- **Problem to work on**
For each line of the data below that holds "without", copy the line.

[Data to examine — start]

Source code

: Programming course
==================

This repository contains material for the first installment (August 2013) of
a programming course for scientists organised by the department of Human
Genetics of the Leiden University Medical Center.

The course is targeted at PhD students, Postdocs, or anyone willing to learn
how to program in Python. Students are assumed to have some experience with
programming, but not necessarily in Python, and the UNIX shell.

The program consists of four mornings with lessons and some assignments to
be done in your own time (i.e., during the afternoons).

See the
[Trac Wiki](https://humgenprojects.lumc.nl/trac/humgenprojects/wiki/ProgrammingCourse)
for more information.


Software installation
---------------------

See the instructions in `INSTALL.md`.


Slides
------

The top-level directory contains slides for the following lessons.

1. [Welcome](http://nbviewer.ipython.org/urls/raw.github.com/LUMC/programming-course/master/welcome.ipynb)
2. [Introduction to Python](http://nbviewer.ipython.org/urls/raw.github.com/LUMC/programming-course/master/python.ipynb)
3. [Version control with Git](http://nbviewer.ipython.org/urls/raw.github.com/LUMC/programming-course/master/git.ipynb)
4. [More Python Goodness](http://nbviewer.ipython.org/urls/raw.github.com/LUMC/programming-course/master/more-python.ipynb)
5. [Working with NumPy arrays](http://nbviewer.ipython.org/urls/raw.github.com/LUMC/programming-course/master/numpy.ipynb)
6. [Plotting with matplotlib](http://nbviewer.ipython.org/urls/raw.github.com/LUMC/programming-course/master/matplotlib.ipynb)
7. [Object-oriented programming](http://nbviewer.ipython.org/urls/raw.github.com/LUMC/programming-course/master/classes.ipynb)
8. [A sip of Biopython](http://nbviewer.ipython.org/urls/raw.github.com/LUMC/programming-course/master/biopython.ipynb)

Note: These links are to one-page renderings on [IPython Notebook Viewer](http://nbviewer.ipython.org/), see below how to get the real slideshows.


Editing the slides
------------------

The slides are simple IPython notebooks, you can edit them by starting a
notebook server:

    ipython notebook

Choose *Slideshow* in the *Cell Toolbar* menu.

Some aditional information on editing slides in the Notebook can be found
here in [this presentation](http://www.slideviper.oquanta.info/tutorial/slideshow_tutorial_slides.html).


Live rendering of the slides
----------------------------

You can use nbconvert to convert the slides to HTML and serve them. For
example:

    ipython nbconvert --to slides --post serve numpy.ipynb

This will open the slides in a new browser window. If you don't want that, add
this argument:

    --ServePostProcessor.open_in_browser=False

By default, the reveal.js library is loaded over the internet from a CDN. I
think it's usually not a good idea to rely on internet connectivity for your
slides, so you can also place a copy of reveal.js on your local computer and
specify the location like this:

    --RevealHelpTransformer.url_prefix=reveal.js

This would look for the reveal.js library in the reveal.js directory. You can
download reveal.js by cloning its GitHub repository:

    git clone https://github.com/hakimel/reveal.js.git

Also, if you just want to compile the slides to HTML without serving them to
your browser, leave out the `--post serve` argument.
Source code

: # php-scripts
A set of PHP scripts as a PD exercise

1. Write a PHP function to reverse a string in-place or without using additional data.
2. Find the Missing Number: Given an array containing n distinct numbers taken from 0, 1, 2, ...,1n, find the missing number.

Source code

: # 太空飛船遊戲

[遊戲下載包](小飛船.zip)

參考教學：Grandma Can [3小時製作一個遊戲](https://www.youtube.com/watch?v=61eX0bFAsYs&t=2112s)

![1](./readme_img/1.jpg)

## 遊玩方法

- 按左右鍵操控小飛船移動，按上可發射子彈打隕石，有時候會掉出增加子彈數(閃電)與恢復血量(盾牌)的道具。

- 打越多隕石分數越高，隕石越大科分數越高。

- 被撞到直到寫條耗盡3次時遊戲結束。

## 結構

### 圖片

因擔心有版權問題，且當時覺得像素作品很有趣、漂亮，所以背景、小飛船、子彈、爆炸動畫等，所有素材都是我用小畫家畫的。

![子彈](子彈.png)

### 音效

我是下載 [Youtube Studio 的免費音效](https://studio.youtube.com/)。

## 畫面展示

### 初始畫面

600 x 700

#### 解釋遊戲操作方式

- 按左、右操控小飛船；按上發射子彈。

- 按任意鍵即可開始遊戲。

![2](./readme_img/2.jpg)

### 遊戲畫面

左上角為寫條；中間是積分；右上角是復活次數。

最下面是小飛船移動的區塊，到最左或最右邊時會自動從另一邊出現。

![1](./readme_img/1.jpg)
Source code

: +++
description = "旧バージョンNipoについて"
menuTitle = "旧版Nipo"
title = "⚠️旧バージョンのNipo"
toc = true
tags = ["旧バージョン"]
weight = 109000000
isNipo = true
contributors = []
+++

[Data to examine — finish]

- **Result of the exercise**
Also, if you just want to compile the slides to HTML without serving them to
1. Write a PHP function to reverse a string in-place or without using additional data.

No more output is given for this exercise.